> **The task**
Go through the entries and count the lines with the string "const" in them. Give only that number.
::: Information supplied :::
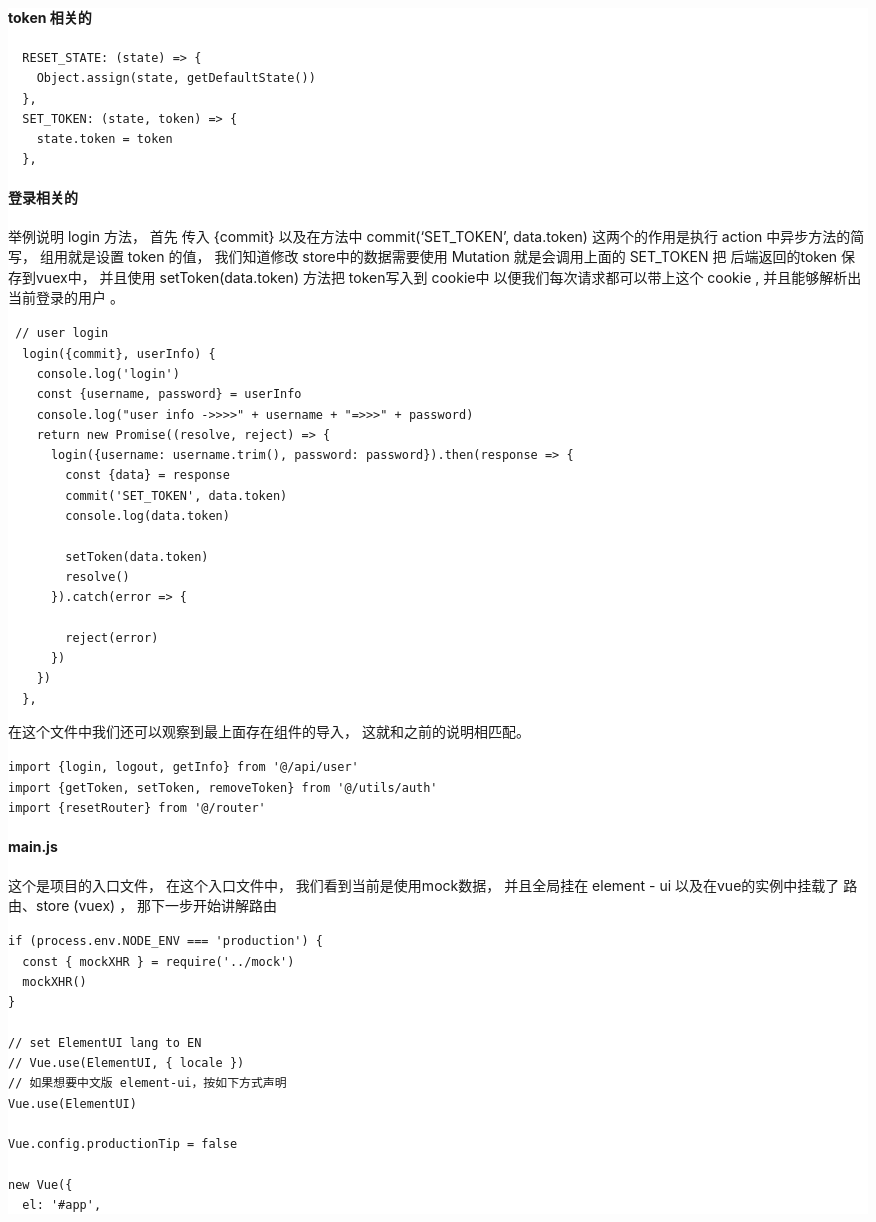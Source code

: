    #### token 相关的

   ```vue
     RESET_STATE: (state) => {
       Object.assign(state, getDefaultState())
     },
     SET_TOKEN: (state, token) => {
       state.token = token
     },
   ```

   #### 登录相关的

   举例说明 login 方法， 首先 传入 {commit} 以及在方法中 commit(‘SET_TOKEN’, data.token) 这两个的作用是执行 action 中异步方法的简写， 组用就是设置 token 的值， 我们知道修改 store中的数据需要使用 Mutation 就是会调用上面的 SET_TOKEN 把 后端返回的token 保存到vuex中， 并且使用 setToken(data.token) 方法把 token写入到 cookie中 以便我们每次请求都可以带上这个 cookie , 并且能够解析出当前登录的用户 。

   ```vue
    // user login
     login({commit}, userInfo) {
       console.log('login')
       const {username, password} = userInfo
       console.log("user info ->>>>" + username + "=>>>" + password)
       return new Promise((resolve, reject) => {
         login({username: username.trim(), password: password}).then(response => {
           const {data} = response
           commit('SET_TOKEN', data.token)
           console.log(data.token)
   
           setToken(data.token)
           resolve()
         }).catch(error => {
   
           reject(error)
         })
       })
     },
   ```

   在这个文件中我们还可以观察到最上面存在组件的导入， 这就和之前的说明相匹配。

   ```vue
   import {login, logout, getInfo} from '@/api/user'
   import {getToken, setToken, removeToken} from '@/utils/auth'
   import {resetRouter} from '@/router'
   
   ```

   #### main.js

   这个是项目的入口文件， 在这个入口文件中， 我们看到当前是使用mock数据， 并且全局挂在 element - ui 以及在vue的实例中挂载了 路由、store (vuex) ， 那下一步开始讲解路由

   ```vue
   if (process.env.NODE_ENV === 'production') {
     const { mockXHR } = require('../mock')
     mockXHR()
   }
   
   // set ElementUI lang to EN
   // Vue.use(ElementUI, { locale })
   // 如果想要中文版 element-ui，按如下方式声明
   Vue.use(ElementUI)
   
   Vue.config.productionTip = false
   
   new Vue({
     el: '#app',
   ```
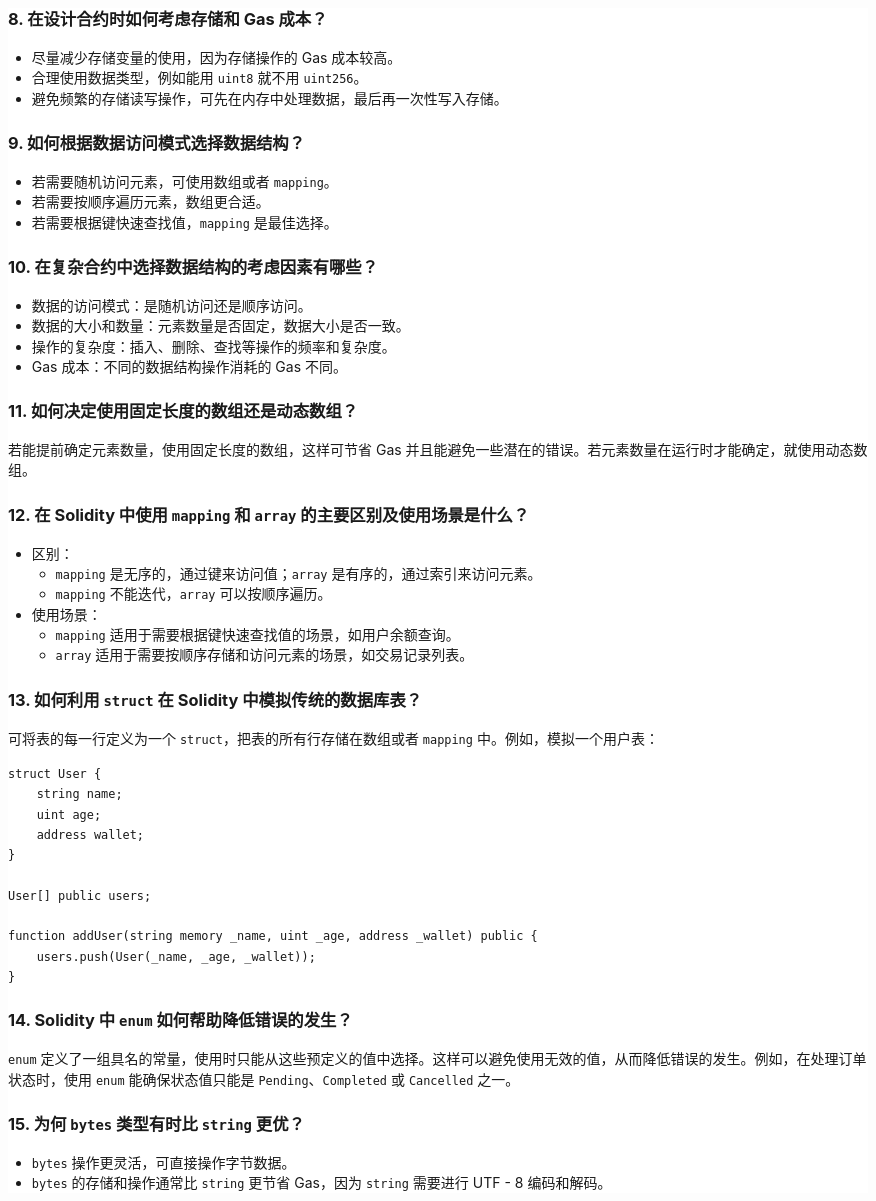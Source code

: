 ### 8. 在设计合约时如何考虑存储和 Gas 成本？
- 尽量减少存储变量的使用，因为存储操作的 Gas 成本较高。
- 合理使用数据类型，例如能用 `uint8` 就不用 `uint256`。
- 避免频繁的存储读写操作，可先在内存中处理数据，最后再一次性写入存储。

### 9. 如何根据数据访问模式选择数据结构？
- 若需要随机访问元素，可使用数组或者 `mapping`。
- 若需要按顺序遍历元素，数组更合适。
- 若需要根据键快速查找值，`mapping` 是最佳选择。

### 10. 在复杂合约中选择数据结构的考虑因素有哪些？
- 数据的访问模式：是随机访问还是顺序访问。
- 数据的大小和数量：元素数量是否固定，数据大小是否一致。
- 操作的复杂度：插入、删除、查找等操作的频率和复杂度。
- Gas 成本：不同的数据结构操作消耗的 Gas 不同。

### 11. 如何决定使用固定长度的数组还是动态数组？
若能提前确定元素数量，使用固定长度的数组，这样可节省 Gas 并且能避免一些潜在的错误。若元素数量在运行时才能确定，就使用动态数组。

### 12. 在 Solidity 中使用 `mapping` 和 `array` 的主要区别及使用场景是什么？
- 区别：
    - `mapping` 是无序的，通过键来访问值；`array` 是有序的，通过索引来访问元素。
    - `mapping` 不能迭代，`array` 可以按顺序遍历。
- 使用场景：
    - `mapping` 适用于需要根据键快速查找值的场景，如用户余额查询。
    - `array` 适用于需要按顺序存储和访问元素的场景，如交易记录列表。

### 13. 如何利用 `struct` 在 Solidity 中模拟传统的数据库表？
可将表的每一行定义为一个 `struct`，把表的所有行存储在数组或者 `mapping` 中。例如，模拟一个用户表：
```solidity
struct User {
    string name;
    uint age;
    address wallet;
}

User[] public users;

function addUser(string memory _name, uint _age, address _wallet) public {
    users.push(User(_name, _age, _wallet));
}
```

### 14. Solidity 中 `enum` 如何帮助降低错误的发生？
`enum` 定义了一组具名的常量，使用时只能从这些预定义的值中选择。这样可以避免使用无效的值，从而降低错误的发生。例如，在处理订单状态时，使用 `enum` 能确保状态值只能是 `Pending`、`Completed` 或 `Cancelled` 之一。

### 15. 为何 `bytes` 类型有时比 `string` 更优？
- `bytes` 操作更灵活，可直接操作字节数据。
- `bytes` 的存储和操作通常比 `string` 更节省 Gas，因为 `string` 需要进行 UTF - 8 编码和解码。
:::
> **Reply to the exercise**
3